Entries taken from a collection

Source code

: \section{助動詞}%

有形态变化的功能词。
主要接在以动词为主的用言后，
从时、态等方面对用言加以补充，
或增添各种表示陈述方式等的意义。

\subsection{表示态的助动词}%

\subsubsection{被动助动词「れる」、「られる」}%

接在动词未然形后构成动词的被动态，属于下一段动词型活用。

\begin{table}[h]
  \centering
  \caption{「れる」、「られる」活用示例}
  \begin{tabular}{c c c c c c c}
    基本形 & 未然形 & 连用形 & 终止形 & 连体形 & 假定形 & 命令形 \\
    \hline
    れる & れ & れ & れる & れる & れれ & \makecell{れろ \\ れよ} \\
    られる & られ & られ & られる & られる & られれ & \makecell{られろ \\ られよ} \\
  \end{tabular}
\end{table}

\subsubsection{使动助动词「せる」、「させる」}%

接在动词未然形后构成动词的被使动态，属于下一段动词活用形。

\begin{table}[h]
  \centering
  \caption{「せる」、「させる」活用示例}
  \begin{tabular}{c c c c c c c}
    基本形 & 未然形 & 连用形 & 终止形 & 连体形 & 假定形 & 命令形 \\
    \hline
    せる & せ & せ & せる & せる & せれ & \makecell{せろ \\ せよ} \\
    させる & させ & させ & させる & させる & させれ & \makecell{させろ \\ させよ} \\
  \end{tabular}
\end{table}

Task brief
Read the entries and show each line that mentions "subsubsection".

Solution to this problem
\subsubsection{被动助动词「れる」、「られる」}%
\subsubsection{使动助动词「せる」、「させる」}%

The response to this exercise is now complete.